A note on "Higher order linear differential equations for unitary matrix integrals: applications and generalisations"
Peter J. Forrester, Fei Wei
TL;DR
This note studies higher order linear differential equations satisfied by Hankel and Toeplitz determinants involving $I$-Bessel functions, recast as unitary matrix integrals, and places them in a broader integrable-systems context. By rewriting the Hankel determinant as a unitary matrix integral and exploiting the Selberg-class structure, the authors derive an ($l+1$)×($l+1$) matrix differential system that yields a higher-order scalar differential equation, extendable to the circular $\beta$-ensemble, and connect it to a $\sigma$-Painlevé III' transcendent from prior work. They show how these differential structures provide efficient recursions for the Taylor coefficients of the relevant determinants and related combinatorial quantities, enabling computation of $a_{h,l}(n_1,n_2)$ and $b_{h,l}(n_1,n_2)$ for large $h,l$. The paper also links these analytic structures to applications in number theory, notably large gaps between zeros of derivatives of Hardy's $Z$-function under a joint moments conjecture, and provides conditional lower bounds on $\Theta^{(m)}$ that improve upon existing results. Overall, the work furnishes a unified framework connecting unitary matrix integrals, integrable differential equations, and number-theoretic zero-spacing problems, with concrete computational tools for moments and Taylor coefficients.
Abstract
In this note, we briefly introduce the background and motivation of the collaborative work [arXiv:2508.20797], and provide an outline of the main results.

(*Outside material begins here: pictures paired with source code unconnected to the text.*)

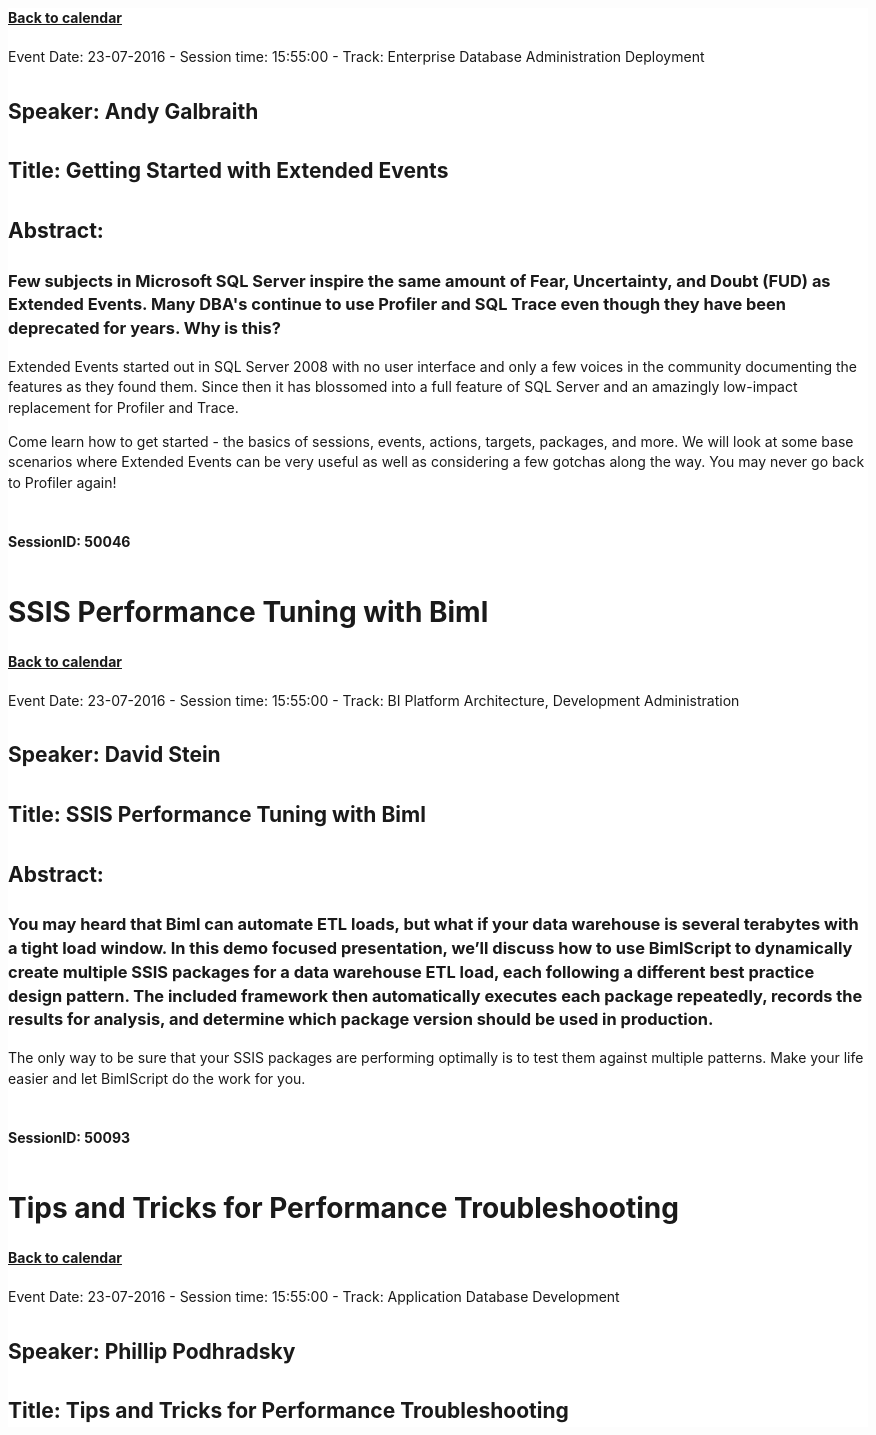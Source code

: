 #### [Back to calendar](#SQLSaturday-#539---Sioux-Falls-2016)
Event Date: 23-07-2016 - Session time: 15:55:00 - Track: Enterprise Database Administration  Deployment
## Speaker: Andy Galbraith
## Title: Getting Started with Extended Events
## Abstract:
### Few subjects in Microsoft SQL Server inspire the same amount of Fear, Uncertainty, and Doubt (FUD) as Extended Events.  Many DBA's continue to use Profiler and SQL Trace even though they have been deprecated for years.  Why is this?

Extended Events started out in SQL Server 2008 with no user interface and only a few voices in the community documenting the features as they found them.  Since then it has blossomed into a full feature of SQL Server and an amazingly low-impact replacement for Profiler and Trace.

Come learn how to get started - the basics of sessions, events, actions, targets, packages, and more.  We will look at some base scenarios where Extended Events can be very useful as well as considering a few gotchas along the way.  You may never go back to Profiler again!
#  
#### SessionID: 50046
# SSIS Performance Tuning with Biml
#### [Back to calendar](#SQLSaturday-#539---Sioux-Falls-2016)
Event Date: 23-07-2016 - Session time: 15:55:00 - Track: BI Platform Architecture, Development  Administration
## Speaker: David Stein
## Title: SSIS Performance Tuning with Biml
## Abstract:
### You may heard that Biml can automate ETL loads, but what if your data warehouse is several terabytes with a tight load window. In this demo focused presentation, we’ll discuss how to use BimlScript to dynamically create multiple SSIS packages for a data warehouse ETL load, each following a different best practice design pattern. The included framework then automatically executes each package repeatedly, records the results for analysis, and determine which package version should be used in production.
The only way to be sure that your SSIS packages are performing optimally is to test them against multiple patterns. Make your life easier and let BimlScript do the work for you.
#  
#### SessionID: 50093
# Tips and Tricks for Performance Troubleshooting
#### [Back to calendar](#SQLSaturday-#539---Sioux-Falls-2016)
Event Date: 23-07-2016 - Session time: 15:55:00 - Track: Application  Database Development
## Speaker: Phillip Podhradsky
## Title: Tips and Tricks for Performance Troubleshooting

The latter relates to matrix and higher order scalar differential equations satisfied by certain Hankel and Toeplitz determinants involving I-Bessel functions, or equivalently certain unitary matrix integrals, and moreover puts this property in a broader context. We also investigate large gaps between zeros of the derivatives of the Hardy $\mathsf{Z}$-function, assuming the validity of a certain joint moments conjecture in random matrix theory.